> EXERCISE
Everything in the entries except the pictures must be repeated exactly.
· · · · ·
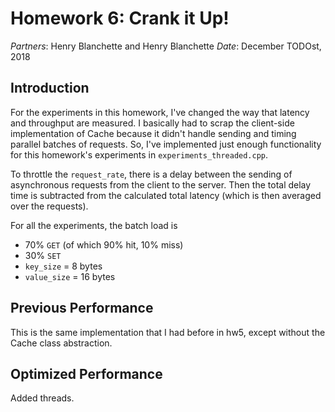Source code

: # Homework 6: Crank it Up!

_Partners_: Henry Blanchette and Henry Blanchette
_Date_: December TODOst, 2018

## Introduction

For the experiments in this homework, I've changed the way that latency and throughput are measured. I basically had to scrap the client-side implementation of Cache because it didn't handle sending and timing parallel batches of requests. So, I've implemented just enough functionality for this homework's experiments in `experiments_threaded.cpp`.

To throttle the `request_rate`, there is a delay between the sending of asynchronous requests from the client to the server. Then the total delay time is subtracted from the calculated total latency (which is then averaged over the requests).

For all the experiments, the batch load is
- 70% `GET` (of which 90% hit, 10% miss)
- 30% `SET`
- `key_size` = 8 bytes
- `value_size` = 16 bytes



## Previous Performance

This is the same implementation that I had before in hw5, except without the Cache class abstraction.

<!-- TODO: how much time is spent on each operation -->
<!-- TODO: measurements -->

## Optimized Performance

Added threads.

<!-- TODO: how much time is spent on each operation -->
<!-- TODO: measurements -->
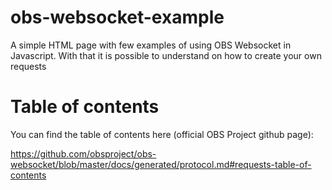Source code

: # obs-websocket-example

A simple HTML page with few examples of using OBS Websocket in Javascript. With that it is possible to understand on how to create your own requests

# Table of contents

You can find the table of contents here (official OBS Project github page):

https://github.com/obsproject/obs-websocket/blob/master/docs/generated/protocol.md#requests-table-of-contents
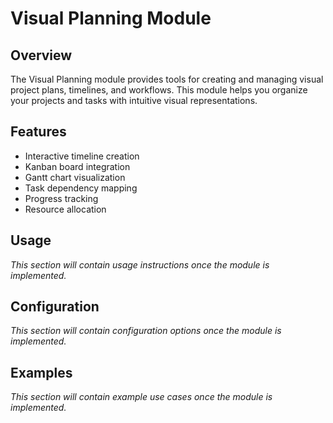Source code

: # Visual Planning Module

## Overview
The Visual Planning module provides tools for creating and managing visual project plans, timelines, and workflows. This module helps you organize your projects and tasks with intuitive visual representations.

## Features
- Interactive timeline creation
- Kanban board integration
- Gantt chart visualization
- Task dependency mapping
- Progress tracking
- Resource allocation

## Usage
*This section will contain usage instructions once the module is implemented.*

## Configuration
*This section will contain configuration options once the module is implemented.*

## Examples
*This section will contain example use cases once the module is implemented.*
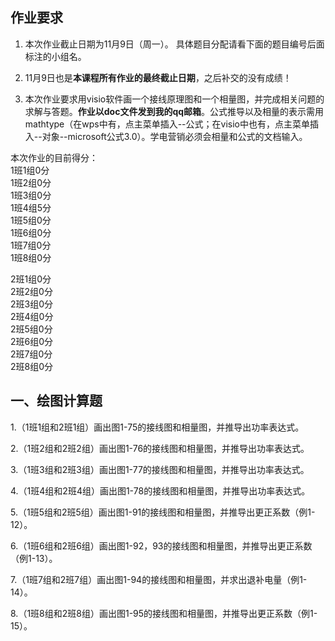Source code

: ## 作业要求

1. 本次作业截止日期为11月9日（周一）。 具体题目分配请看下面的题目编号后面标注的小组名。

2. 11月9日也是**本课程所有作业的最终截止日期**，之后补交的没有成绩！

3. 本次作业要求用visio软件画一个接线原理图和一个相量图，并完成相关问题的求解与答题。**作业以doc文件发到我的qq邮箱**。公式推导以及相量的表示需用mathtype（在wps中有，点主菜单插入--公式；在visio中也有，点主菜单插入--对象--microsoft公式3.0）。学电营销必须会相量和公式的文档输入。

本次作业的目前得分：  
1班1组0分  
1班2组0分  
1班3组0分  
1班4组5分  
1班5组0分  
1班6组0分  
1班7组0分  
1班8组0分 

2班1组0分  
2班2组0分  
2班3组0分  
2班4组0分  
2班5组0分  
2班6组0分  
2班7组0分  
2班8组0分

## 一、绘图计算题

1.（1班1组和2班1组）画出图1-75的接线图和相量图，并推导出功率表达式。

2.（1班2组和2班2组）画出图1-76的接线图和相量图，并推导出功率表达式。

3.（1班3组和2班3组）画出图1-77的接线图和相量图，并推导出功率表达式。

4.（1班4组和2班4组）画出图1-78的接线图和相量图，并推导出功率表达式。

5.（1班5组和2班5组）画出图1-91的接线图和相量图，并推导出更正系数（例1-12）。

6.（1班6组和2班6组）画出图1-92，93的接线图和相量图，并推导出更正系数（例1-13）。

7.（1班7组和2班7组）画出图1-94的接线图和相量图，并求出退补电量（例1-14）。

8.（1班8组和2班8组）画出图1-95的接线图和相量图，并推导出更正系数（例1-15）。
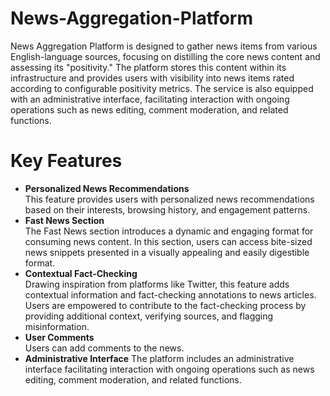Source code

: # News-Aggregation-Platform
News Aggregation Platform is designed to gather news items from various English-language sources, focusing on distilling the core news content and assessing its "positivity." The platform stores this content within its infrastructure and provides users with visibility into news items rated according to configurable positivity metrics. The service is also equipped with an administrative interface, facilitating interaction with ongoing operations such as news editing, comment moderation, and related functions.

# Key Features
* **Personalized News Recommendations**  
This feature provides users with personalized news recommendations based on their interests, browsing history, and engagement patterns.
* **Fast News Section**  
The Fast News section introduces a dynamic and engaging format for consuming news content. In this section, users can access bite-sized news snippets presented in a visually appealing and easily digestible format.
* **Contextual Fact-Checking**  
Drawing inspiration from platforms like Twitter, this feature adds contextual information and fact-checking annotations to news articles. Users are empowered to contribute to the fact-checking process by providing additional context, verifying sources, and flagging misinformation.
* **User Comments**  
Users can add comments to the news.
* **Administrative Interface**
The platform includes an administrative interface facilitating interaction with ongoing operations such as news editing, comment moderation, and related functions.
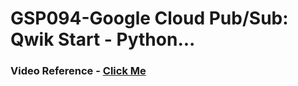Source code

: # GSP094-Google Cloud Pub/Sub: Qwik Start - Python...

### Video Reference - [Click Me](https://youtu.be/MVmQkxwxT0k?si=BJv6F-NvDGkuZPy6)
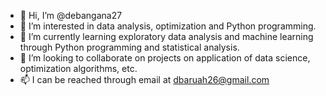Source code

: - 👋 Hi, I’m @debangana27
- 👀 I’m interested in data analysis, optimization and Python programming.
- 🌱 I’m currently learning exploratory data analysis and machine learning through Python programming and statistical analysis.
- 💞️ I’m looking to collaborate on projects on application of data science, optimization algorithms, etc.
- 📫 I can be reached through email at dbaruah26@gmail.com

<!---
debangana27/debangana27 is a ✨ special ✨ repository because its `README.md` (this file) appears on your GitHub profile.
You can click the Preview link to take a look at your changes.
--->
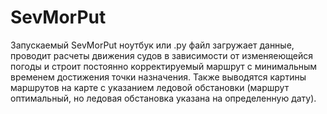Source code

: # SevMorPut

Запускаемый SevMorPut ноутбук или .py файл загружает данные, проводит расчеты движения судов в зависимости от изменяеющейся погоды и строит постоянно корректируемый маршрут с минимальным временем достижения точки назначения.
Также выводятся картины маршрутов на карте с указанием ледовой обстановки (маршрут оптимальный, но ледовая обстановка указана на определенную дату). 
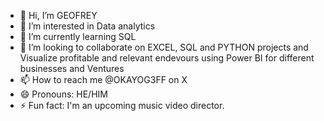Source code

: - 👋 Hi, I’m GEOFREY
- 👀 I’m interested in Data analytics
- 🌱 I’m currently learning SQL
- 💞️ I’m looking to collaborate on EXCEL, SQL and PYTHON projects and Visualize profitable and relevant endevours using Power BI for different businesses and Ventures
- 📫 How to reach me @OKAYOG3FF on X
- 😄 Pronouns: HE/HIM
- ⚡ Fun fact: I'm an upcoming music video director.

<!---
G3FF/G3FF is a ✨ special ✨ repository because its `README.md` (this file) appears on your GitHub profile.
You can click the Preview link to take a look at your changes.
--->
· · · · ·
> RESULT FOR THIS TASK
Source code

: # Homework 6: Crank it Up!

_Partners_: Henry Blanchette and Henry Blanchette
_Date_: December TODOst, 2018

## Introduction

For the experiments in this homework, I've changed the way that latency and throughput are measured. I basically had to scrap the client-side implementation of Cache because it didn't handle sending and timing parallel batches of requests. So, I've implemented just enough functionality for this homework's experiments in `experiments_threaded.cpp`.

To throttle the `request_rate`, there is a delay between the sending of asynchronous requests from the client to the server. Then the total delay time is subtracted from the calculated total latency (which is then averaged over the requests).

For all the experiments, the batch load is
- 70% `GET` (of which 90% hit, 10% miss)
- 30% `SET`
- `key_size` = 8 bytes
- `value_size` = 16 bytes



## Previous Performance

This is the same implementation that I had before in hw5, except without the Cache class abstraction.

<!-- TODO: how much time is spent on each operation -->
<!-- TODO: measurements -->

## Optimized Performance

Added threads.

<!-- TODO: how much time is spent on each operation -->
<!-- TODO: measurements -->
Source code

: # obs-websocket-example

A simple HTML page with few examples of using OBS Websocket in Javascript. With that it is possible to understand on how to create your own requests

# Table of contents

You can find the table of contents here (official OBS Project github page):

https://github.com/obsproject/obs-websocket/blob/master/docs/generated/protocol.md#requests-table-of-contents
Source code

: # Visual Planning Module

## Overview
The Visual Planning module provides tools for creating and managing visual project plans, timelines, and workflows. This module helps you organize your projects and tasks with intuitive visual representations.

## Features
- Interactive timeline creation
- Kanban board integration
- Gantt chart visualization
- Task dependency mapping
- Progress tracking
- Resource allocation

## Usage
*This section will contain usage instructions once the module is implemented.*

## Configuration
*This section will contain configuration options once the module is implemented.*

## Examples
*This section will contain example use cases once the module is implemented.*
Source code

: ## 作业要求

1. 本次作业截止日期为11月9日（周一）。 具体题目分配请看下面的题目编号后面标注的小组名。

2. 11月9日也是**本课程所有作业的最终截止日期**，之后补交的没有成绩！

3. 本次作业要求用visio软件画一个接线原理图和一个相量图，并完成相关问题的求解与答题。**作业以doc文件发到我的qq邮箱**。公式推导以及相量的表示需用mathtype（在wps中有，点主菜单插入--公式；在visio中也有，点主菜单插入--对象--microsoft公式3.0）。学电营销必须会相量和公式的文档输入。

本次作业的目前得分：  
1班1组0分  
1班2组0分  
1班3组0分  
1班4组5分  
1班5组0分  
1班6组0分  
1班7组0分  
1班8组0分 

2班1组0分  
2班2组0分  
2班3组0分  
2班4组0分  
2班5组0分  
2班6组0分  
2班7组0分  
2班8组0分

## 一、绘图计算题

1.（1班1组和2班1组）画出图1-75的接线图和相量图，并推导出功率表达式。

2.（1班2组和2班2组）画出图1-76的接线图和相量图，并推导出功率表达式。

3.（1班3组和2班3组）画出图1-77的接线图和相量图，并推导出功率表达式。

4.（1班4组和2班4组）画出图1-78的接线图和相量图，并推导出功率表达式。

5.（1班5组和2班5组）画出图1-91的接线图和相量图，并推导出更正系数（例1-12）。

6.（1班6组和2班6组）画出图1-92，93的接线图和相量图，并推导出更正系数（例1-13）。

7.（1班7组和2班7组）画出图1-94的接线图和相量图，并求出退补电量（例1-14）。

8.（1班8组和2班8组）画出图1-95的接线图和相量图，并推导出更正系数（例1-15）。
Source code

: # News-Aggregation-Platform
News Aggregation Platform is designed to gather news items from various English-language sources, focusing on distilling the core news content and assessing its "positivity." The platform stores this content within its infrastructure and provides users with visibility into news items rated according to configurable positivity metrics. The service is also equipped with an administrative interface, facilitating interaction with ongoing operations such as news editing, comment moderation, and related functions.

# Key Features
* **Personalized News Recommendations**  
This feature provides users with personalized news recommendations based on their interests, browsing history, and engagement patterns.
* **Fast News Section**  
The Fast News section introduces a dynamic and engaging format for consuming news content. In this section, users can access bite-sized news snippets presented in a visually appealing and easily digestible format.
* **Contextual Fact-Checking**  
Drawing inspiration from platforms like Twitter, this feature adds contextual information and fact-checking annotations to news articles. Users are empowered to contribute to the fact-checking process by providing additional context, verifying sources, and flagging misinformation.
* **User Comments**  
Users can add comments to the news.
* **Administrative Interface**
The platform includes an administrative interface facilitating interaction with ongoing operations such as news editing, comment moderation, and related functions.
Source code

: # GSP094-Google Cloud Pub/Sub: Qwik Start - Python...

### Video Reference - [Click Me](https://youtu.be/MVmQkxwxT0k?si=BJv6F-NvDGkuZPy6)
Source code

: - 👋 Hi, I’m @debangana27
- 👀 I’m interested in data analysis, optimization and Python programming.
- 🌱 I’m currently learning exploratory data analysis and machine learning through Python programming and statistical analysis.
- 💞️ I’m looking to collaborate on projects on application of data science, optimization algorithms, etc.
- 📫 I can be reached through email at dbaruah26@gmail.com

<!---
debangana27/debangana27 is a ✨ special ✨ repository because its `README.md` (this file) appears on your GitHub profile.
You can click the Preview link to take a look at your changes.
--->
Source code

: # SevMorPut

Запускаемый SevMorPut ноутбук или .py файл загружает данные, проводит расчеты движения судов в зависимости от изменяеющейся погоды и строит постоянно корректируемый маршрут с минимальным временем достижения точки назначения.
Также выводятся картины маршрутов на карте с указанием ледовой обстановки (маршрут оптимальный, но ледовая обстановка указана на определенную дату). 
Source code

: - 👋 Hi, I’m GEOFREY
- 👀 I’m interested in Data analytics
- 🌱 I’m currently learning SQL
- 💞️ I’m looking to collaborate on EXCEL, SQL and PYTHON projects and Visualize profitable and relevant endevours using Power BI for different businesses and Ventures
- 📫 How to reach me @OKAYOG3FF on X
- 😄 Pronouns: HE/HIM
- ⚡ Fun fact: I'm an upcoming music video director.

<!---
G3FF/G3FF is a ✨ special ✨ repository because its `README.md` (this file) appears on your GitHub profile.
You can click the Preview link to take a look at your changes.
--->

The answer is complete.